## WORK INSTRUCTIONS
Take the records below and print them verbatim up to and including the line that carries "podejście do tworzenia".

----

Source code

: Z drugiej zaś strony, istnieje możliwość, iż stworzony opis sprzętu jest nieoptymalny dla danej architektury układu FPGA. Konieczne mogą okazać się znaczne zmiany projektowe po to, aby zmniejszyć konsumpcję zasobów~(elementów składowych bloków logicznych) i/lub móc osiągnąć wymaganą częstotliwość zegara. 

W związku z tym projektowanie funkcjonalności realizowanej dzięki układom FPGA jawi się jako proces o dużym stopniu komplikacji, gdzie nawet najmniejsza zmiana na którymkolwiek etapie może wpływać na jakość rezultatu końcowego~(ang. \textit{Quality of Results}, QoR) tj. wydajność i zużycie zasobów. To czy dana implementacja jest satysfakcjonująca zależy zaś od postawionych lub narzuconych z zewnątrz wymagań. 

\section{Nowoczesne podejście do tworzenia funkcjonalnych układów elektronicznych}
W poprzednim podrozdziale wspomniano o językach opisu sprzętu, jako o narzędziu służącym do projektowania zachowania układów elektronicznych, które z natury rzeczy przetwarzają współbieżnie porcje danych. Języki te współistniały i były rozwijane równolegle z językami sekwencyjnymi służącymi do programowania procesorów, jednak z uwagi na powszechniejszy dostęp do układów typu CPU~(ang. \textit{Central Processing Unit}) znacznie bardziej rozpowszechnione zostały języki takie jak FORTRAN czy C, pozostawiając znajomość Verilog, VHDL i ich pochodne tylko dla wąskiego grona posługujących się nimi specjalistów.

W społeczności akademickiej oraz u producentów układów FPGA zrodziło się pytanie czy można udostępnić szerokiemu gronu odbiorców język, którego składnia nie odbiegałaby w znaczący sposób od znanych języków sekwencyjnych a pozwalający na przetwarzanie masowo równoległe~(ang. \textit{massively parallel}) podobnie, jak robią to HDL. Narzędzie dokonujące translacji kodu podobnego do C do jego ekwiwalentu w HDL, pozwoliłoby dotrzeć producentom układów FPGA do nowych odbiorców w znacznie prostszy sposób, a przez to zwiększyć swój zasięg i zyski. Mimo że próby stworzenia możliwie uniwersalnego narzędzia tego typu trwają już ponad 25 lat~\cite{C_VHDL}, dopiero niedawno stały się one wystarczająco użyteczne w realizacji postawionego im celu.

----

## TASK RESPONSE
Source code

: Z drugiej zaś strony, istnieje możliwość, iż stworzony opis sprzętu jest nieoptymalny dla danej architektury układu FPGA. Konieczne mogą okazać się znaczne zmiany projektowe po to, aby zmniejszyć konsumpcję zasobów~(elementów składowych bloków logicznych) i/lub móc osiągnąć wymaganą częstotliwość zegara. 

W związku z tym projektowanie funkcjonalności realizowanej dzięki układom FPGA jawi się jako proces o dużym stopniu komplikacji, gdzie nawet najmniejsza zmiana na którymkolwiek etapie może wpływać na jakość rezultatu końcowego~(ang. \textit{Quality of Results}, QoR) tj. wydajność i zużycie zasobów. To czy dana implementacja jest satysfakcjonująca zależy zaś od postawionych lub narzuconych z zewnątrz wymagań. 

\section{Nowoczesne podejście do tworzenia funkcjonalnych układów elektronicznych}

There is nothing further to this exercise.